▶ [Records to use]:
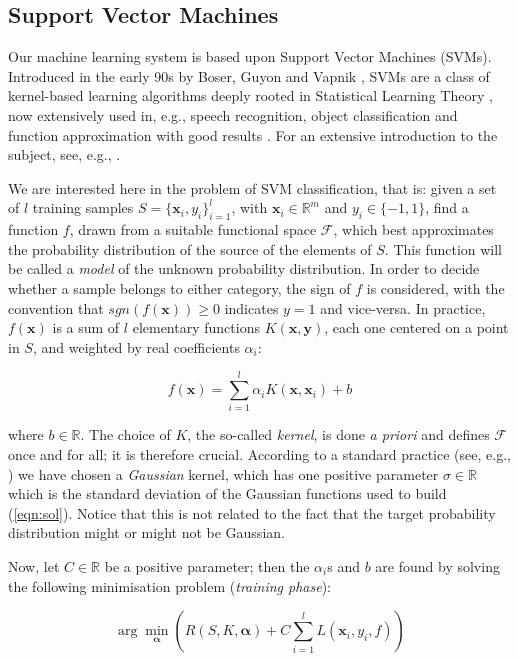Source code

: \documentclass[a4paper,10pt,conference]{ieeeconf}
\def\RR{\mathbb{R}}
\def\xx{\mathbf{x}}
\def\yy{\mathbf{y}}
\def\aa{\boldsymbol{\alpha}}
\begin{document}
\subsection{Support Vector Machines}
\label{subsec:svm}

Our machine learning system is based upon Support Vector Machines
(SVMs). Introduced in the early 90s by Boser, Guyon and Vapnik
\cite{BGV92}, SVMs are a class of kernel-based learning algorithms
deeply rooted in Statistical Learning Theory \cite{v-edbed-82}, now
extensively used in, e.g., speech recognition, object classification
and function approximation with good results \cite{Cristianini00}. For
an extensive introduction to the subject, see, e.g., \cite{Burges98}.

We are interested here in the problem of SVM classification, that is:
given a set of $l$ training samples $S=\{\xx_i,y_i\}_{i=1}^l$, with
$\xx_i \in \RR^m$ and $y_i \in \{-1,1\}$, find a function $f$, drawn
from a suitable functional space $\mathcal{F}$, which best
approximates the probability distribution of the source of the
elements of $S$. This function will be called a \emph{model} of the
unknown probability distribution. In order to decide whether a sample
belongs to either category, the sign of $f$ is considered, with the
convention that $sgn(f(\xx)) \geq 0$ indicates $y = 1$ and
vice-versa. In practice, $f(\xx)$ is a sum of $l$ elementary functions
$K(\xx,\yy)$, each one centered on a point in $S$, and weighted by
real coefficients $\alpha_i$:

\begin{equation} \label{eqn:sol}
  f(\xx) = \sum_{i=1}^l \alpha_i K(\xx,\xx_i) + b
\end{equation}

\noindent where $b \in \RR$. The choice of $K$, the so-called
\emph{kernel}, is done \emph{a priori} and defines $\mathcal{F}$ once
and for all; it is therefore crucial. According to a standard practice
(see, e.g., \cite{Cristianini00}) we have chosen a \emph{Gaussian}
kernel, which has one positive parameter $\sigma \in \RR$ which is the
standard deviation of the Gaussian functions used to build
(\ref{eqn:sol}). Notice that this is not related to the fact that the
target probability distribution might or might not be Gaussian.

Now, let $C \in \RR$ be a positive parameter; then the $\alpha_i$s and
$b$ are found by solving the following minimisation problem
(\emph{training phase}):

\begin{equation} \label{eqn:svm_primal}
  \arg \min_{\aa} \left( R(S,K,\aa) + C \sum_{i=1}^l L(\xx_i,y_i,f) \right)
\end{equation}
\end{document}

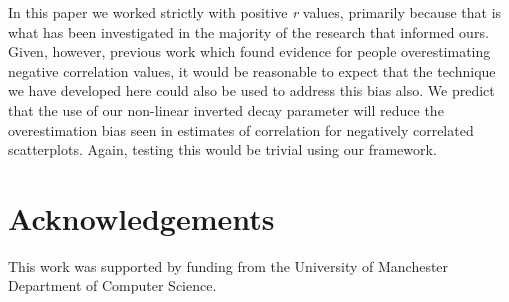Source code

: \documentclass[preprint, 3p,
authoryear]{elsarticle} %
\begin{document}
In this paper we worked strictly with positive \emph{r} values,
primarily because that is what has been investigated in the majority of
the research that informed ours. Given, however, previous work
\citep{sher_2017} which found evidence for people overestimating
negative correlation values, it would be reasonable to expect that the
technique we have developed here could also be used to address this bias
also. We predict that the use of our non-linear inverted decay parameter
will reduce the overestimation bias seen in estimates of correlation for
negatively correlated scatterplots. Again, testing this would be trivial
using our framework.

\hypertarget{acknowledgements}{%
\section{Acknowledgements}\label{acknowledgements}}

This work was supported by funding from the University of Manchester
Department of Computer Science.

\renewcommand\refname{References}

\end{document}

▶ [Goal of the exercise]: Among the lines above, which hold the word "documentclass"? Report each one.

▶ [Result for this exercise]:
: \documentclass[a4paper,10pt,conference]{ieeeconf}
: \documentclass[preprint, 3p,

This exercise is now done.